> Task statement: What lines below include the string "joyboy"? Pick them out and copy them.

[Collected data]
=====

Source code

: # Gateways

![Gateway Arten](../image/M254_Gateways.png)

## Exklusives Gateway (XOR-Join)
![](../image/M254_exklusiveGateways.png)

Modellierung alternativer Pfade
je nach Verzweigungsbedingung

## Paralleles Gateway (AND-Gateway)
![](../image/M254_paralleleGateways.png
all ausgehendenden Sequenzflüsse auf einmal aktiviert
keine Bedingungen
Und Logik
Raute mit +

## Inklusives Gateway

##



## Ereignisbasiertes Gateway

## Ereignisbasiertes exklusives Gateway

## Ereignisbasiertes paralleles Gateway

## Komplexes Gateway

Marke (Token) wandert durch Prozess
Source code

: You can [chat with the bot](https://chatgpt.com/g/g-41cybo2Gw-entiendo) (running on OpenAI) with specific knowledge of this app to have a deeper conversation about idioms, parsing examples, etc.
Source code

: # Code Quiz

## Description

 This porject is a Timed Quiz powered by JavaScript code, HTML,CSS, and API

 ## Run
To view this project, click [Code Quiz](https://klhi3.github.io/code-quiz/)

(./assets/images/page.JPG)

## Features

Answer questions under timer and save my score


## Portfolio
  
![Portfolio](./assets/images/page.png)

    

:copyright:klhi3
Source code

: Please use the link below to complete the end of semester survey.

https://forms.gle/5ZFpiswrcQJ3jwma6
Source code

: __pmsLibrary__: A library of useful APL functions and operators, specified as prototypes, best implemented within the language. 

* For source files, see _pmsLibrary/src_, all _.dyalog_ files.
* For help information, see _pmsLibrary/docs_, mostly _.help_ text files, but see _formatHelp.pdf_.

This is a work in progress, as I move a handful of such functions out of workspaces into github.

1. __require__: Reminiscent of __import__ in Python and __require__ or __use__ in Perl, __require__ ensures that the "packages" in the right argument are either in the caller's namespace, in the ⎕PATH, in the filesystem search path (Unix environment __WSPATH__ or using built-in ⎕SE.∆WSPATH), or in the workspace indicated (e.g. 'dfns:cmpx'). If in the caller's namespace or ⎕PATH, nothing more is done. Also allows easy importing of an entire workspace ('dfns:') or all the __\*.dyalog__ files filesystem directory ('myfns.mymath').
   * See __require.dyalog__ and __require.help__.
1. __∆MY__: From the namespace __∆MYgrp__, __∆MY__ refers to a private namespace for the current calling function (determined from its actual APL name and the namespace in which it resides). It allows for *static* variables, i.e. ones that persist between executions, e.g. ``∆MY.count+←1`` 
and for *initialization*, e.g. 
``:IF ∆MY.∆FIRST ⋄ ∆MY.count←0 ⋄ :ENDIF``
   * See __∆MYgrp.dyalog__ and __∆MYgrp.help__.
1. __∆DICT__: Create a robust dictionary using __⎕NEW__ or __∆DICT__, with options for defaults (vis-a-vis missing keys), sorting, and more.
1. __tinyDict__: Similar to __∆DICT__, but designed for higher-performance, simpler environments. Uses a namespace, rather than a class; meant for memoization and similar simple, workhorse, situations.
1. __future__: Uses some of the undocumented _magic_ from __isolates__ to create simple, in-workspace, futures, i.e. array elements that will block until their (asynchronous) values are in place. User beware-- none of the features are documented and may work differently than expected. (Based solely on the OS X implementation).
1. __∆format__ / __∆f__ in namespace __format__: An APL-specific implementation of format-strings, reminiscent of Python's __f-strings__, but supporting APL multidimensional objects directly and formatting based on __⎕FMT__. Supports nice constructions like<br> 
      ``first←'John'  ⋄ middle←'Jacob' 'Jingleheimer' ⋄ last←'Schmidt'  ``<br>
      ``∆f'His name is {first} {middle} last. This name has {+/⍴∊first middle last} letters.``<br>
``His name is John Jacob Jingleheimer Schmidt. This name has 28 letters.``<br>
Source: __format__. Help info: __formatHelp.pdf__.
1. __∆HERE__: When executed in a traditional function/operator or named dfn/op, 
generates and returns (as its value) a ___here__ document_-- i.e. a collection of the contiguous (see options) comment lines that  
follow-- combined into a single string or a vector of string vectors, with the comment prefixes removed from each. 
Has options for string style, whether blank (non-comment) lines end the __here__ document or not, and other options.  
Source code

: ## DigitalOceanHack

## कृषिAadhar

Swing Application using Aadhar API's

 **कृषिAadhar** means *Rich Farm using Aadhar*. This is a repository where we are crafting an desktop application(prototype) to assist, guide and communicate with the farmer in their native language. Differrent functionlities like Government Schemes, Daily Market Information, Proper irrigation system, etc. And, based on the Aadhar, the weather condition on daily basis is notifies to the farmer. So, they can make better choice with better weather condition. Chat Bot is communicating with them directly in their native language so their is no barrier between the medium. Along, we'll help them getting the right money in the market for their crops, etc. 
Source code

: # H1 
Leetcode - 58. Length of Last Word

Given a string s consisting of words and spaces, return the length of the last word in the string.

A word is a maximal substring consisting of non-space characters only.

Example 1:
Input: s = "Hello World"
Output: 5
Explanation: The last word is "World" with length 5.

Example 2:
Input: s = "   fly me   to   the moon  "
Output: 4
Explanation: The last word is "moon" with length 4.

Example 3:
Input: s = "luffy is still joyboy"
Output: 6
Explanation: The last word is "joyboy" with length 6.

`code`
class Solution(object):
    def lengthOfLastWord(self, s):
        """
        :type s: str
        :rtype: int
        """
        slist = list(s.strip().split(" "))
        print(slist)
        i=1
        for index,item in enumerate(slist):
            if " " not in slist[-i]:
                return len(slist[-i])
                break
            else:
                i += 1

=====

> Output of the task:
Input: s = "luffy is still joyboy"
Explanation: The last word is "joyboy" with length 6.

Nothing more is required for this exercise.